§ Action item:
For each record that follows, restate the text exactly and drop the pictures.

───── Entries supplied ─────

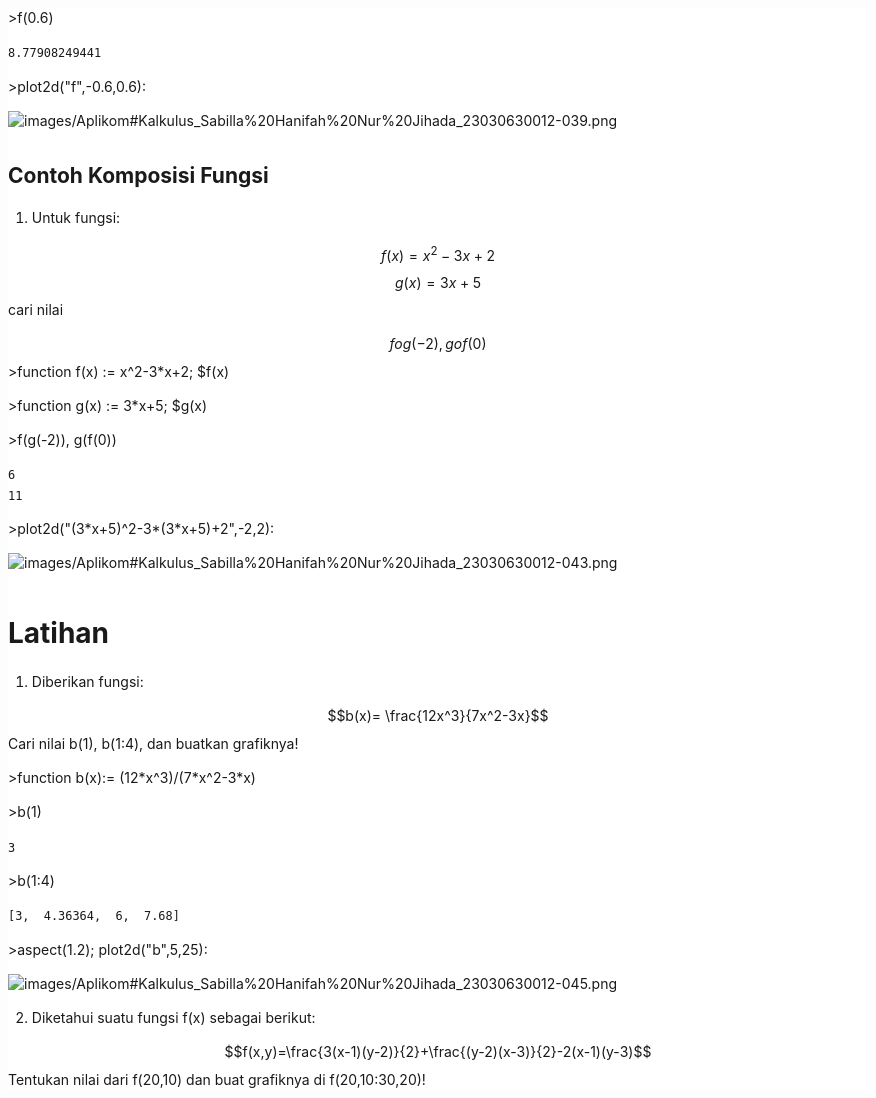 \>f(0.6)


    8.77908249441

\>plot2d("f",-0.6,0.6):


![images/Aplikom#Kalkulus_Sabilla%20Hanifah%20Nur%20Jihada_23030630012-039.png](images/Aplikom#Kalkulus_Sabilla%20Hanifah%20Nur%20Jihada_23030630012-039.png)

## Contoh Komposisi Fungsi

1. Untuk fungsi:


$$f(x) = x^2-3x+2$$$$g(x)=3x+5$$cari nilai


$$fog(-2), gof(0)$$\>function f(x) :=  x^2-3\*x+2; $f(x)

\>function g(x) := 3\*x+5; $g(x)

\>f(g(-2)), g(f(0))


    6
    11

\>plot2d("(3\*x+5)^2-3\*(3\*x+5)+2",-2,2):


![images/Aplikom#Kalkulus_Sabilla%20Hanifah%20Nur%20Jihada_23030630012-043.png](images/Aplikom#Kalkulus_Sabilla%20Hanifah%20Nur%20Jihada_23030630012-043.png)

# Latihan

1. Diberikan fungsi:


$$b(x)= \frac{12x^3}{7x^2-3x}$$Cari nilai b(1), b(1:4), dan buatkan grafiknya!


\>function b(x):= (12\*x^3)/(7\*x^2-3\*x)

\>b(1)


    3

\>b(1:4)


    [3,  4.36364,  6,  7.68]

\>aspect(1.2); plot2d("b",5,25):


![images/Aplikom#Kalkulus_Sabilla%20Hanifah%20Nur%20Jihada_23030630012-045.png](images/Aplikom#Kalkulus_Sabilla%20Hanifah%20Nur%20Jihada_23030630012-045.png)

2. Diketahui suatu fungsi f(x) sebagai berikut:


$$f(x,y)=\frac{3(x-1)(y-2)}{2}+\frac{(y-2)(x-3)}{2}-2(x-1)(y-3)$$Tentukan nilai dari f(20,10) dan buat grafiknya di f(20,10:30,20)!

─────

§ Your response:
 \>f(0.6)


    8.77908249441

\>plot2d("f",-0.6,0.6):


![images/Aplikom#Kalkulus_Sabilla%20Hanifah%20Nur%20Jihada_23030630012-039.png](images/Aplikom#Kalkulus_Sabilla%20Hanifah%20Nur%20Jihada_23030630012-039.png)

## Contoh Komposisi Fungsi

1. Untuk fungsi:


$$f(x) = x^2-3x+2$$$$g(x)=3x+5$$cari nilai


$$fog(-2), gof(0)$$\>function f(x) :=  x^2-3\*x+2; $f(x)

\>function g(x) := 3\*x+5; $g(x)

\>f(g(-2)), g(f(0))


    6
    11

\>plot2d("(3\*x+5)^2-3\*(3\*x+5)+2",-2,2):


![images/Aplikom#Kalkulus_Sabilla%20Hanifah%20Nur%20Jihada_23030630012-043.png](images/Aplikom#Kalkulus_Sabilla%20Hanifah%20Nur%20Jihada_23030630012-043.png)

# Latihan

1. Diberikan fungsi:


$$b(x)= \frac{12x^3}{7x^2-3x}$$Cari nilai b(1), b(1:4), dan buatkan grafiknya!


\>function b(x):= (12\*x^3)/(7\*x^2-3\*x)

\>b(1)


    3

\>b(1:4)


    [3,  4.36364,  6,  7.68]

\>aspect(1.2); plot2d("b",5,25):


![images/Aplikom#Kalkulus_Sabilla%20Hanifah%20Nur%20Jihada_23030630012-045.png](images/Aplikom#Kalkulus_Sabilla%20Hanifah%20Nur%20Jihada_23030630012-045.png)

2. Diketahui suatu fungsi f(x) sebagai berikut:


$$f(x,y)=\frac{3(x-1)(y-2)}{2}+\frac{(y-2)(x-3)}{2}-2(x-1)(y-3)$$Tentukan nilai dari f(20,10) dan buat grafiknya di f(20,10:30,20)!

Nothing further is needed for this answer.